» **Exercise aim**:
Provide the number of lines of the records that include "cfrac", with no other content.

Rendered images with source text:
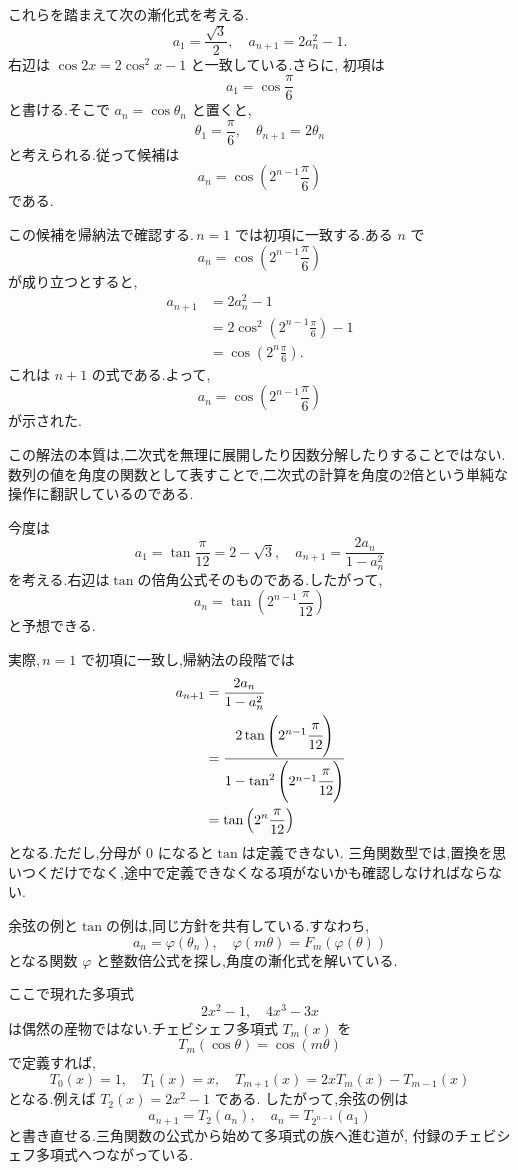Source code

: これらを踏まえて次の漸化式を考える.
\[
  a_1=\frac{\sqrt{3}}{2},\quad a_{n+1}=2a_n^2-1.
\]
右辺は $\cos 2x=2\cos^2x-1$ と一致している.さらに,
初項は
\[
  a_1=\cos\frac{\pi}{6}
\]
と書ける.そこで $a_n=\cos\theta_n$ と置くと,
\[
  \theta_1=\frac{\pi}{6},
  \quad
  \theta_{n+1}=2\theta_n
\]
と考えられる.従って候補は
\[
  a_n=\cos\left(2^{n-1}\frac{\pi}{6}\right)
\]
である.

この候補を帰納法で確認する.\,$n=1$ では初項に一致する.ある $n$ で
\[
  a_n=\cos\left(2^{n-1}\frac{\pi}{6}\right)
\]
が成り立つとすると,
\begin{align*}
  a_{n+1}
    &=2a_n^2-1\\
    &=2\cos^2\left(2^{n-1}\frac{\pi}{6}\right)-1\\
    &=\cos\left(2^n\frac{\pi}{6}\right).
\end{align*}
これは $n+1$ の式である.よって,
\[
  a_n=\cos\left(2^{n-1}\frac{\pi}{6}\right)
\]
が示された.

この解法の本質は,二次式を無理に展開したり因数分解したりすることではない.
数列の値を角度の関数として表すことで,二次式の計算を角度の2倍という単純な操作に翻訳しているのである.

今度は
\[
  a_1=\tan\frac{\pi}{12}=2-\sqrt{3},
  \quad
  a_{n+1}=\frac{2a_n}{1-a_n^2}
\]
を考える.右辺は$\tan$の倍角公式そのものである.したがって,
\[
  a_n=\tan\left(2^{n-1}\frac{\pi}{12}\right)
\]
と予想できる.

実際,\,$n=1$ で初項に一致し,帰納法の段階では
\begin{align*}
  a_{n+1}
    &=\frac{2a_n}{1-a_n^2}\\
    &=\cfrac{2\tan\left(2^{n-1}\cfrac{\pi}{12}\right)}
            {1-\tan^2\left(2^{n-1}\cfrac{\pi}{12}\right)}\\
    &=\tan\left(2^n\frac{\pi}{12}\right)
\end{align*}
となる.ただし,分母が $0$ になると$\tan$は定義できない.
三角関数型では,置換を思いつくだけでなく,途中で定義できなくなる項がないかも確認しなければならない.

余弦の例と$\tan$の例は,同じ方針を共有している.すなわち,
\[
  a_n=\varphi(\theta_n),
  \quad
  \varphi(m\theta)=F_m(\varphi(\theta))
\]
となる関数 $\varphi$ と整数倍公式を探し,角度の漸化式を解いている.

ここで現れた多項式
\[
  2x^2-1,
  \quad
  4x^3-3x
\]
は偶然の産物ではない.チェビシェフ多項式 $T_m(x)$ を
\[
  T_m(\cos\theta)=\cos(m\theta)
\]
で定義すれば,
\[
  T_0(x)=1,
  \quad
  T_1(x)=x,
  \quad
  T_{m+1}(x)=2xT_m(x)-T_{m-1}(x)
\]
となる.例えば $T_2(x)=2x^2-1$ である.
したがって,余弦の例は
\[
  a_{n+1}=T_2(a_n),
  \quad
  a_n=T_{2^{n-1}}(a_1)
\]
と書き直せる.三角関数の公式から始めて多項式の族へ進む道が,
付録のチェビシェフ多項式へつながっている.


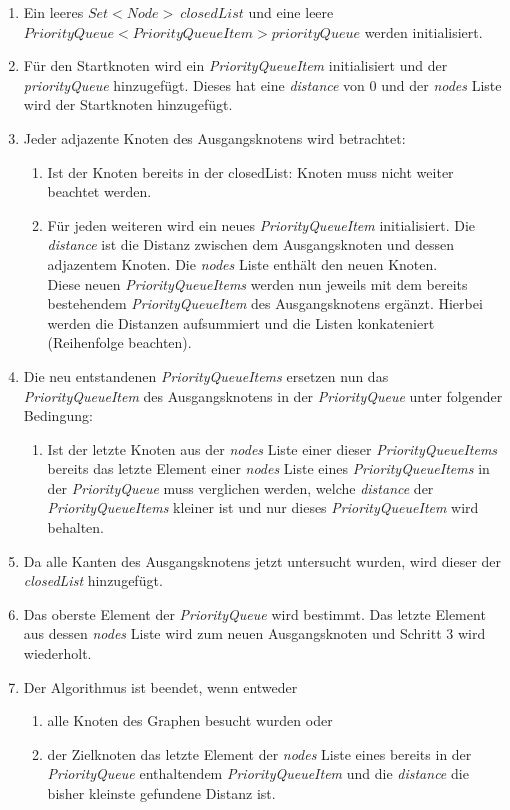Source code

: \documentclass[a4paper]{article}
\begin{document}
\begin{enumerate}
    \item Ein leeres $Set<Node>\ closedList$ und eine leere $PriorityQueue<PriorityQueueItem> priorityQueue$ werden initialisiert.
    \item Für den Startknoten wird ein \textit{PriorityQueueItem} initialisiert und der \textit{priorityQueue} hinzugefügt. Dieses hat eine \textit{distance} von 0 und der \textit{nodes} Liste wird der Startknoten hinzugefügt.
    \item Jeder adjazente Knoten des Ausgangsknotens wird betrachtet:
    \begin{enumerate}
        \item Ist der Knoten bereits in der closedList: Knoten muss nicht weiter beachtet werden.
        \item Für jeden weiteren wird ein neues \textit{PriorityQueueItem} initialisiert. Die \textit{distance} ist die Distanz zwischen dem Ausgangsknoten und dessen adjazentem Knoten. Die \textit{nodes} Liste enthält den neuen Knoten.\\Diese neuen \textit{PriorityQueueItems} werden nun jeweils mit dem bereits bestehendem \textit{PriorityQueueItem} des Ausgangsknotens ergänzt. Hierbei werden die Distanzen aufsummiert und die Listen konkateniert (Reihenfolge beachten).
    \end{enumerate}
    \item Die neu entstandenen \textit{PriorityQueueItems} ersetzen nun das \textit{PriorityQueueItem} des Ausgangsknotens in der \textit{PriorityQueue} unter folgender Bedingung:
    \begin{enumerate}
         \item Ist der letzte Knoten aus der \textit{nodes} Liste einer dieser \textit{PriorityQueueItems} bereits das letzte Element einer \textit{nodes} Liste eines \textit{PriorityQueueItems} in der \textit{PriorityQueue} muss verglichen werden, welche \textit{distance} der \textit{PriorityQueueItems} kleiner ist und nur dieses \textit{PriorityQueueItem} wird behalten.
    \end{enumerate}
    \item Da alle Kanten des Ausgangsknotens jetzt untersucht wurden, wird dieser der \textit{closedList} hinzugefügt.
    \item Das oberste Element der \textit{PriorityQueue} wird bestimmt. Das letzte Element aus dessen \textit{nodes} Liste wird zum neuen Ausgangsknoten und Schritt 3 wird wiederholt.
    \item Der Algorithmus ist beendet, wenn entweder
    \begin{enumerate}
        \item alle Knoten des Graphen besucht wurden oder
        \item der Zielknoten das letzte Element der \textit{nodes} Liste eines bereits in der \textit{PriorityQueue} enthaltendem \textit{PriorityQueueItem} und die \textit{distance} die bisher kleinste gefundene Distanz ist.
    \end{enumerate}
\end{enumerate}
\end{document}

» **Answer to the problem**:
2